━━━ Excerpted records ━━━
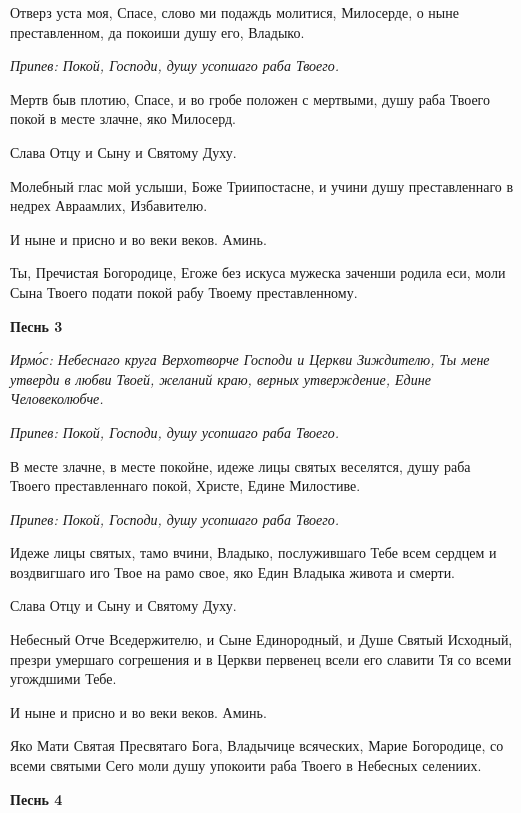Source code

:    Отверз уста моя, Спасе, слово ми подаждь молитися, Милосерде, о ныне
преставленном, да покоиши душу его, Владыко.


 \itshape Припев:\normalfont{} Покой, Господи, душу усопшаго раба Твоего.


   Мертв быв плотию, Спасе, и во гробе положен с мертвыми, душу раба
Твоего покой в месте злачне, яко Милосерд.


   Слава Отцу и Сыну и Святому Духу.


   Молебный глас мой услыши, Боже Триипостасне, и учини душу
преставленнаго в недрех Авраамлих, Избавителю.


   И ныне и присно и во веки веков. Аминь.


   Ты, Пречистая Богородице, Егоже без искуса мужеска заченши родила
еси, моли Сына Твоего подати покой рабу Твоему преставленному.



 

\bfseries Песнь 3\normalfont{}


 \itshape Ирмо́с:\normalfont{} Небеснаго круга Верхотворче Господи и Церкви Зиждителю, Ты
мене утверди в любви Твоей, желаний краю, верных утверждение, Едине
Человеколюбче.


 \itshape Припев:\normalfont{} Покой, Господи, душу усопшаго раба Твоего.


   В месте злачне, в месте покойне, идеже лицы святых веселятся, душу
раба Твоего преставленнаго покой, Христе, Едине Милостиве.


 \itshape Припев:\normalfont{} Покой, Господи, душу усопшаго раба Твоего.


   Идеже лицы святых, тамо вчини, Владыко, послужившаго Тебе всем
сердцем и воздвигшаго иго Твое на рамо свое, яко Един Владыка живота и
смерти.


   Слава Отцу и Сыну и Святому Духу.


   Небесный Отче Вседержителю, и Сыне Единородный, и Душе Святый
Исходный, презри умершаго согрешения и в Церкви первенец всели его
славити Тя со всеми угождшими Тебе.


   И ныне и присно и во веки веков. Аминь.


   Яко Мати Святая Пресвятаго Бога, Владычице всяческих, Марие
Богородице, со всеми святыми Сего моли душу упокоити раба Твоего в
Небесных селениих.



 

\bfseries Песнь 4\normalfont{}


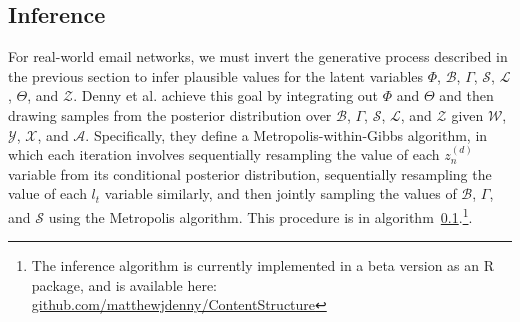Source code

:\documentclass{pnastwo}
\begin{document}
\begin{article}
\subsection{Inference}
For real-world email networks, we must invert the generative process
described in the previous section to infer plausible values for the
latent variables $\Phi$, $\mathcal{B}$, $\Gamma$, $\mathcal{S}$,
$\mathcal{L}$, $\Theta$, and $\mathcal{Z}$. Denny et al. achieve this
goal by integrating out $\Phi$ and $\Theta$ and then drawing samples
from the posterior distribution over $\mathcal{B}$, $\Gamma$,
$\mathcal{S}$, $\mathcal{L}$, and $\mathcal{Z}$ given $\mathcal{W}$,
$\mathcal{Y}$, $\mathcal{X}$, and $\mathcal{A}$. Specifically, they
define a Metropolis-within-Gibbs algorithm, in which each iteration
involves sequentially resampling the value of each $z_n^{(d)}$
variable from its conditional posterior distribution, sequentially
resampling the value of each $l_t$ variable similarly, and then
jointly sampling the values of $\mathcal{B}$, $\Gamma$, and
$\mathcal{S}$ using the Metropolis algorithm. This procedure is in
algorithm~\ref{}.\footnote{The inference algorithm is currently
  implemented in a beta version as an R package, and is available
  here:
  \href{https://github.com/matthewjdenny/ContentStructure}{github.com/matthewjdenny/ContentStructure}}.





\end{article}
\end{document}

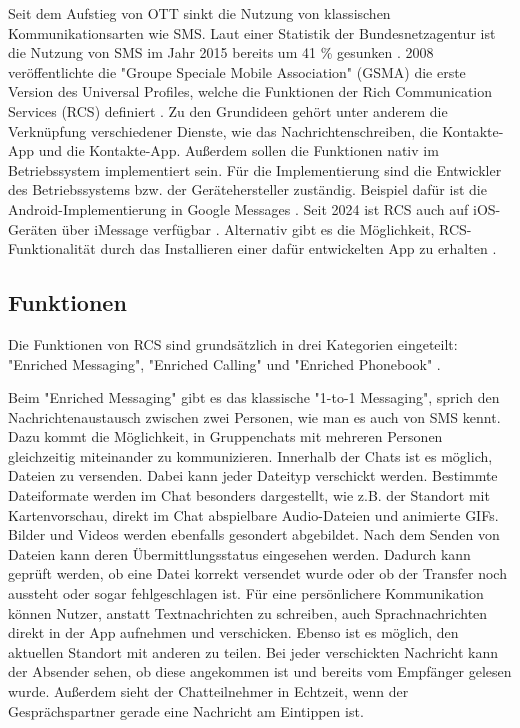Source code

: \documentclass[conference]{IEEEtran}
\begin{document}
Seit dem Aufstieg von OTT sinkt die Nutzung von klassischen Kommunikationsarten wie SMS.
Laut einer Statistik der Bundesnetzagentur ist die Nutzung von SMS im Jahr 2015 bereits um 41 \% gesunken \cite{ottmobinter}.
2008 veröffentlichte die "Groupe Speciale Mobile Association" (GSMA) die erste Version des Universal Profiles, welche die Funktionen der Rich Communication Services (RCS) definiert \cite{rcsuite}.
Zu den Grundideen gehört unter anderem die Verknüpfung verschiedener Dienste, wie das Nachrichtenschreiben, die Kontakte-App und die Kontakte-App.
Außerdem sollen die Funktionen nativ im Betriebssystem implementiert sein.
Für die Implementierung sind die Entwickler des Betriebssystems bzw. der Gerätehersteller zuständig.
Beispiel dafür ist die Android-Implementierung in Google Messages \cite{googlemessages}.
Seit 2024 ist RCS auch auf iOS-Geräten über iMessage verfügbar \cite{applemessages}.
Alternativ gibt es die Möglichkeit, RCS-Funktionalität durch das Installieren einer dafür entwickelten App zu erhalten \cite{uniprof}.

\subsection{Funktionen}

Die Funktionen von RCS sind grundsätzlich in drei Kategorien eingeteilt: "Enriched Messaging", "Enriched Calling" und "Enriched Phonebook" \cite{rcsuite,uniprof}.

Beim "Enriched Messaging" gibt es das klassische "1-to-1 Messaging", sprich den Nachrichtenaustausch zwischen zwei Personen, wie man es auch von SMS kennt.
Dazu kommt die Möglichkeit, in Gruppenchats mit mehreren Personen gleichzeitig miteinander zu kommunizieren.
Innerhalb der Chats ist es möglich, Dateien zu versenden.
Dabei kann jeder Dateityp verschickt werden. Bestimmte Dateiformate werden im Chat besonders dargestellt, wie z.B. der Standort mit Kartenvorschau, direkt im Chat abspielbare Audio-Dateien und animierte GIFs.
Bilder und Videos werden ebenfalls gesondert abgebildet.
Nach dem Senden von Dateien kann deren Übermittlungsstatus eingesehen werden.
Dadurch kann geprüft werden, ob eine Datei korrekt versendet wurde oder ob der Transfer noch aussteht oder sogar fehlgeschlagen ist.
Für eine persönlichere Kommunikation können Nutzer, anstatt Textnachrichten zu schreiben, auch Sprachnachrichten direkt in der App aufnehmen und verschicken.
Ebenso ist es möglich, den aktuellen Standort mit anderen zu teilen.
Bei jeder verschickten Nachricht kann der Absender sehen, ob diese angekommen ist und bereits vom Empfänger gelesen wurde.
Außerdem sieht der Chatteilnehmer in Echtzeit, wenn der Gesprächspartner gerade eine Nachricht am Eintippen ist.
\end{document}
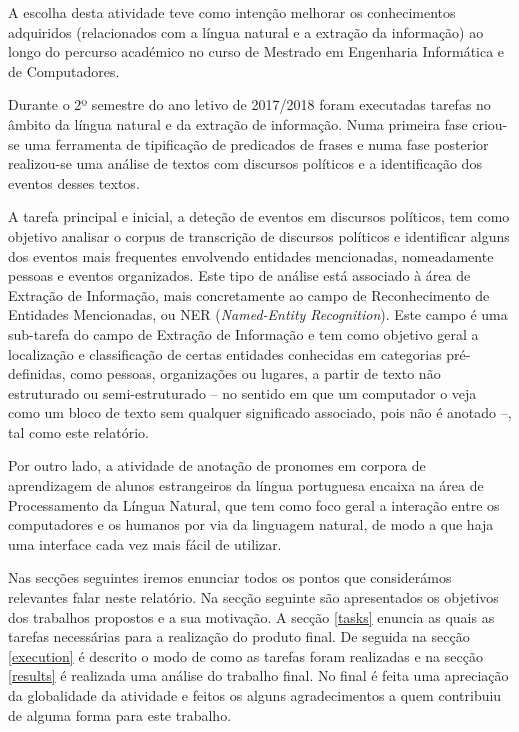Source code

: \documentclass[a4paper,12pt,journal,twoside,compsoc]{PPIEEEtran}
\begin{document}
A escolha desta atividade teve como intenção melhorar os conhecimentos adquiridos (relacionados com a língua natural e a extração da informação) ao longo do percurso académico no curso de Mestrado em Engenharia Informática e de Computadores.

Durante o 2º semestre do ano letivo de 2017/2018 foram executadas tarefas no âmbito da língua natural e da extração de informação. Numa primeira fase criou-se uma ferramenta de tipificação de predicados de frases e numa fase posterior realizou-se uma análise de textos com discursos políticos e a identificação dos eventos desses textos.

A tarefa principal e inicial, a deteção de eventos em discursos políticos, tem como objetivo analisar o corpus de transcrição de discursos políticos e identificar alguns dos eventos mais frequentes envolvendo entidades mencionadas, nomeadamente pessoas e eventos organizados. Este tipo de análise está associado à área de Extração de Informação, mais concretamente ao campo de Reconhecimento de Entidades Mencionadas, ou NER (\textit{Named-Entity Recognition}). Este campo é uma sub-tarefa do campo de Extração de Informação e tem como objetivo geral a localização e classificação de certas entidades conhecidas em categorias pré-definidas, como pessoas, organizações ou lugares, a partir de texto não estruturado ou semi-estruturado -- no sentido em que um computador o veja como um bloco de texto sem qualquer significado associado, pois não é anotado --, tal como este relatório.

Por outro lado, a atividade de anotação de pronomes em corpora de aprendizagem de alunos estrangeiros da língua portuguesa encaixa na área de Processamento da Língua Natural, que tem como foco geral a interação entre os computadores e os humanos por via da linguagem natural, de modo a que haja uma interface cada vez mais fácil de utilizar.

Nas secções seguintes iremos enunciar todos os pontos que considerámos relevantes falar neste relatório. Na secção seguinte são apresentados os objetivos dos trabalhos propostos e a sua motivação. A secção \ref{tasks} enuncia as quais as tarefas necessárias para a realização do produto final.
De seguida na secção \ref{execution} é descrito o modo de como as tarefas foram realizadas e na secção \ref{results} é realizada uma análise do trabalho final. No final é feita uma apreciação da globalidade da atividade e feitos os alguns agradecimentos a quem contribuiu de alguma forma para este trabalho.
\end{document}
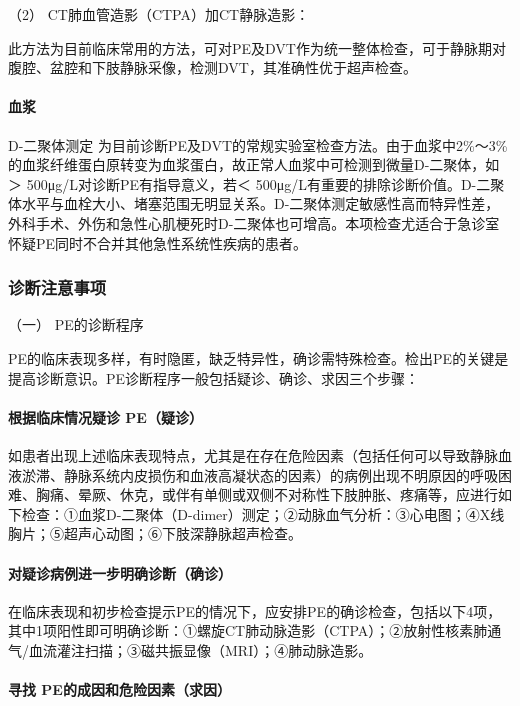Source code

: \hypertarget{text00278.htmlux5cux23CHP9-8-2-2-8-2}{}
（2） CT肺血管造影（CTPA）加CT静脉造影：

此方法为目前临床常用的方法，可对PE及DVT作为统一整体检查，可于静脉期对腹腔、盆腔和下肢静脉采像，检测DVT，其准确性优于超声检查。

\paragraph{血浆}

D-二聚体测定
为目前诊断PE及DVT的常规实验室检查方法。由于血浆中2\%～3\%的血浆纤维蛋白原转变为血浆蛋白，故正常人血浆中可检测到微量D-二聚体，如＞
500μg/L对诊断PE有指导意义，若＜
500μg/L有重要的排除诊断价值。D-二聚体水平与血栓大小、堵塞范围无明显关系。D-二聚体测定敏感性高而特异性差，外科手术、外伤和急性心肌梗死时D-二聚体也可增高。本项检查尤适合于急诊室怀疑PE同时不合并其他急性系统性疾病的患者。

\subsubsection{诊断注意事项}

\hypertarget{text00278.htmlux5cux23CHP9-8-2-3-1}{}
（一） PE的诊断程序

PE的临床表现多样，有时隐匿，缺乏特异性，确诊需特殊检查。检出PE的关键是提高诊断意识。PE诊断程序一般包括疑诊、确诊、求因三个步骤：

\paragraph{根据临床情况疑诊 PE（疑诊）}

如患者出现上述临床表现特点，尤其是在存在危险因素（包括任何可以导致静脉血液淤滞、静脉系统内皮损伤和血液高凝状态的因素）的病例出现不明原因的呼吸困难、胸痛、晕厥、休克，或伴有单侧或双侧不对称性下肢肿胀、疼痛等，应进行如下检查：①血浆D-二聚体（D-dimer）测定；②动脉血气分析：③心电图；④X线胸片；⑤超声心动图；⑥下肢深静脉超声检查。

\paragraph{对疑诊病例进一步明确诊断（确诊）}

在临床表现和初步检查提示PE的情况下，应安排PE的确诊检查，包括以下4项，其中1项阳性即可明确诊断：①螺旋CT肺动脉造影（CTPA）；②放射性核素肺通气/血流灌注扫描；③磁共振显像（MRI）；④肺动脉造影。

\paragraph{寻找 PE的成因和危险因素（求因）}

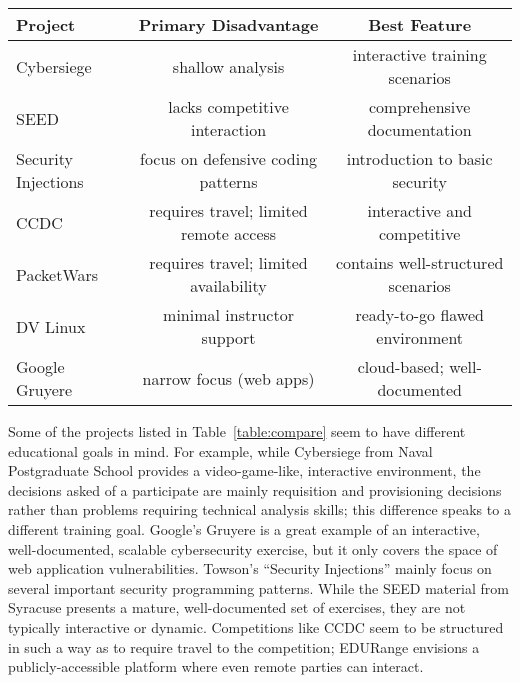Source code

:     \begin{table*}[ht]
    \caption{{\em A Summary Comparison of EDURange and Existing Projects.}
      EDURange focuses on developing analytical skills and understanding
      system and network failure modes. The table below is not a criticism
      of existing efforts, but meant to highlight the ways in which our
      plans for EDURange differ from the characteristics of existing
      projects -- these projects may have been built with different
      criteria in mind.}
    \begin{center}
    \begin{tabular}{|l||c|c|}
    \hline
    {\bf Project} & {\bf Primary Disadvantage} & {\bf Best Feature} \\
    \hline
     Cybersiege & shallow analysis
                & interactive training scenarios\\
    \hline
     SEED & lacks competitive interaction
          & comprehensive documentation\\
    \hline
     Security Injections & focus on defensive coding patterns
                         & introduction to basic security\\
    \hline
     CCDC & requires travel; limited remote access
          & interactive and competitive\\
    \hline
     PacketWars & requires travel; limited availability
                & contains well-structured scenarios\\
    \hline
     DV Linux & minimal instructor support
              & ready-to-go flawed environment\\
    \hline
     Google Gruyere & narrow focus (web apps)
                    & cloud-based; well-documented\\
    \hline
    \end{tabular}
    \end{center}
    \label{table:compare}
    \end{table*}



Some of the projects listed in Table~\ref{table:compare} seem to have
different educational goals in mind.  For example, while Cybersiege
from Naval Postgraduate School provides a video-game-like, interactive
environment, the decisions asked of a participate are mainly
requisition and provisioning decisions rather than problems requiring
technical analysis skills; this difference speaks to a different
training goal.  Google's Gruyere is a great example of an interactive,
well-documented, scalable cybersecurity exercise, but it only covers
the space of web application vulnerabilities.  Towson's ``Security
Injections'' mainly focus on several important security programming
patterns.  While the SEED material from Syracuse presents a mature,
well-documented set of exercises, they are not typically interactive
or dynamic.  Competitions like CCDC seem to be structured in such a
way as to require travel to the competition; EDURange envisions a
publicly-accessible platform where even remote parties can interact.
━━━
What the task asks. Return every line from the material that contains the word "direkt".

Answer box.
Dabei kann jeder Dateityp verschickt werden. Bestimmte Dateiformate werden im Chat besonders dargestellt, wie z.B. der Standort mit Kartenvorschau, direkt im Chat abspielbare Audio-Dateien und animierte GIFs.
Für eine persönlichere Kommunikation können Nutzer, anstatt Textnachrichten zu schreiben, auch Sprachnachrichten direkt in der App aufnehmen und verschicken.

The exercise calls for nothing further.